NYS Extends Eviction Moratorium to Jan. 15

By:
Chris Gaetano
Published Date:
Sep 2, 2021
iStock-532047444 New York State Capitol Albany

New York renters will remain protected from eviction through Jan. 15, 2022, after the Legislature passed a bill extending the state's moratorium late Wednesday night, the New York Times reported. The previous moratorium expired on Aug. 31. The bill was passed less than a week after the U.S. Supreme Court, this past Friday, ruled against the Biden administration's latest eviction moratorium extension, implemented through the Centers for Disease Control and Prevention.

The Times noted that the Empire State would be especially hard hit by the wave of evictions anticipated in the wake of the court ruling, as no other state has a higher share of renters, the vast majority of whom live in New York City. It is estimated that more than 700,000 are behind in their rent, a number exceeded only by California, and even then not by that much: that state has 750,000 renters in arrears despite having a population about twice that of New York. 

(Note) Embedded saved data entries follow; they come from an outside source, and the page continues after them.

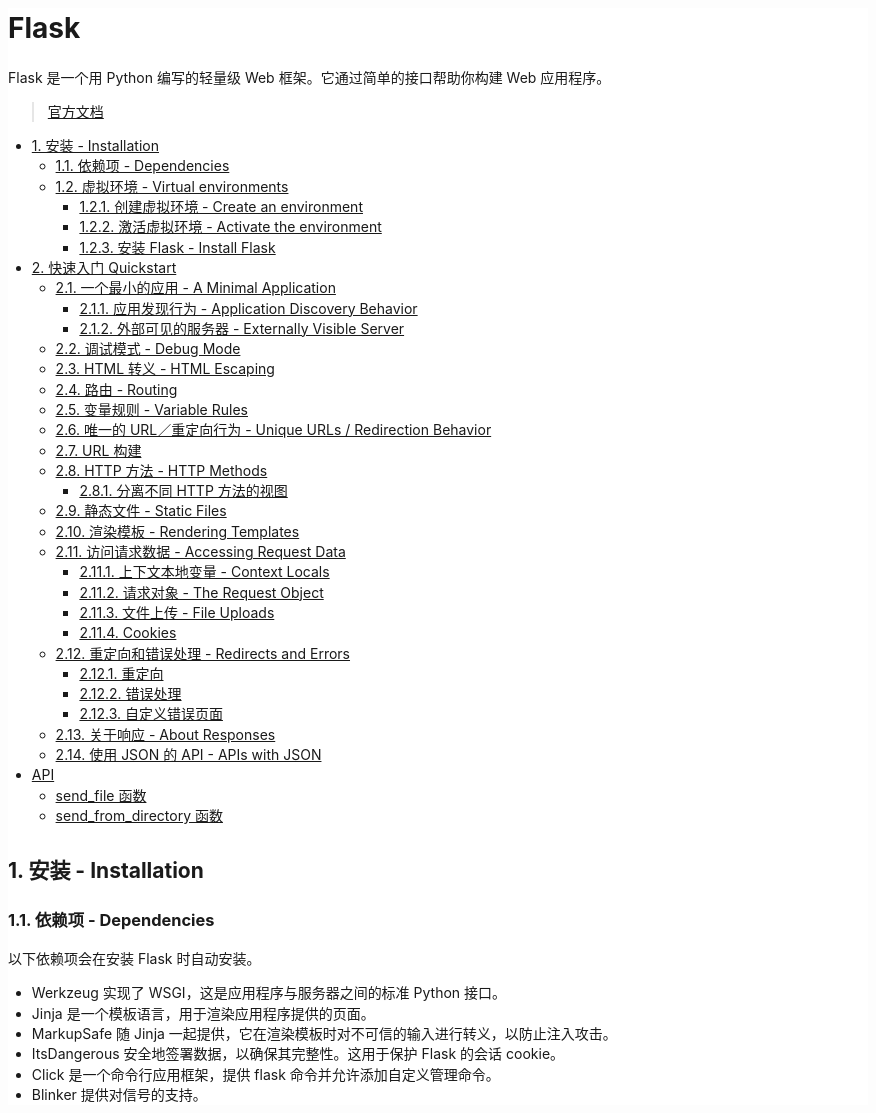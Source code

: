 # Flask

Flask 是一个用 Python 编写的轻量级 Web 框架。它通过简单的接口帮助你构建 Web 应用程序。

> [官方文档](https://flask.palletsprojects.com/en/stable/)

- [1. 安装 - Installation](#1-安装---installation)
  - [1.1. 依赖项 - Dependencies](#11-依赖项---dependencies)
  - [1.2. 虚拟环境 - Virtual environments](#12-虚拟环境---virtual-environments)
    - [1.2.1. 创建虚拟环境 - Create an environment](#121-创建虚拟环境---create-an-environment)
    - [1.2.2. 激活虚拟环境 - Activate the environment](#122-激活虚拟环境---activate-the-environment)
    - [1.2.3. 安装 Flask - Install Flask](#123-安装-flask---install-flask)
- [2. 快速入门 Quickstart](#2-快速入门-quickstart)
  - [2.1. 一个最小的应用 - A Minimal Application](#21-一个最小的应用---a-minimal-application)
    - [2.1.1. 应用发现行为 - Application Discovery Behavior](#211-应用发现行为---application-discovery-behavior)
    - [2.1.2. 外部可见的服务器 - Externally Visible Server](#212-外部可见的服务器---externally-visible-server)
  - [2.2. 调试模式 - Debug Mode](#22-调试模式---debug-mode)
  - [2.3. HTML 转义 - HTML Escaping](#23-html-转义---html-escaping)
  - [2.4. 路由 - Routing](#24-路由---routing)
  - [2.5. 变量规则 - Variable Rules](#25-变量规则---variable-rules)
  - [2.6. 唯一的 URL／重定向行为 - Unique URLs / Redirection Behavior](#26-唯一的-url重定向行为---unique-urls--redirection-behavior)
  - [2.7. URL 构建](#27-url-构建)
  - [2.8. HTTP 方法 - HTTP Methods](#28-http-方法---http-methods)
    - [2.8.1. 分离不同 HTTP 方法的视图](#281-分离不同-http-方法的视图)
  - [2.9. 静态文件 - Static Files](#29-静态文件---static-files)
  - [2.10. 渲染模板 - Rendering Templates](#210-渲染模板---rendering-templates)
  - [2.11. 访问请求数据 - Accessing Request Data](#211-访问请求数据---accessing-request-data)
    - [2.11.1. 上下文本地变量 - Context Locals](#2111-上下文本地变量---context-locals)
    - [2.11.2. 请求对象 - The Request Object](#2112-请求对象---the-request-object)
    - [2.11.3. 文件上传 - File Uploads](#2113-文件上传---file-uploads)
    - [2.11.4. Cookies](#2114-cookies)
  - [2.12. 重定向和错误处理 - Redirects and Errors](#212-重定向和错误处理---redirects-and-errors)
    - [2.12.1. 重定向](#2121-重定向)
    - [2.12.2. 错误处理](#2122-错误处理)
    - [2.12.3. 自定义错误页面](#2123-自定义错误页面)
  - [2.13. 关于响应 - About Responses](#213-关于响应---about-responses)
  - [2.14. 使用 JSON 的 API - APIs with JSON](#214-使用-json-的-api---apis-with-json)
- [API](#api)
  - [send\_file 函数](#send_file-函数)
  - [send\_from\_directory 函数](#send_from_directory-函数)

## 1. 安装 - Installation

### 1.1. 依赖项 - Dependencies

以下依赖项会在安装 Flask 时自动安装。

- Werkzeug 实现了 WSGI，这是应用程序与服务器之间的标准 Python 接口。
- Jinja 是一个模板语言，用于渲染应用程序提供的页面。
- MarkupSafe 随 Jinja 一起提供，它在渲染模板时对不可信的输入进行转义，以防止注入攻击。
- ItsDangerous 安全地签署数据，以确保其完整性。这用于保护 Flask 的会话 cookie。
- Click 是一个命令行应用框架，提供 flask 命令并允许添加自定义管理命令。
- Blinker 提供对信号的支持。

The moratorium, in order to conform with the Supreme Court rulings, is not absolute. The new program adds a nuisance standard to eviction protections to provide landlords with a basis to start an eviction proceeding against a covered tenant if a tenant is a nuisance or has inflicted substantial damage to a property. The legislation emphasizes that the mere allegation of a violation is not enough to circumvent the ban; it must be proven by the petitioner.

The program also creates a due process mechanism for landlords to challenge the hardship declaration submitted by residential and commercial tenants, and for banks and mortgage holders to challenge the declaration submitted by property owners to avoid foreclosure. The provision also directs judges to require residential tenants to apply for rental aid if their hardship claim is valid. 

Still, this is not enough of a limitation for landlords. Gothamist has reported that the Rent Stabilization Association, which successfully sued the state last month to allow for court challenges to hardship declarations, said that it plans to file suit again in response to this latest extension, alleging that it violates the Supreme Court's rulings.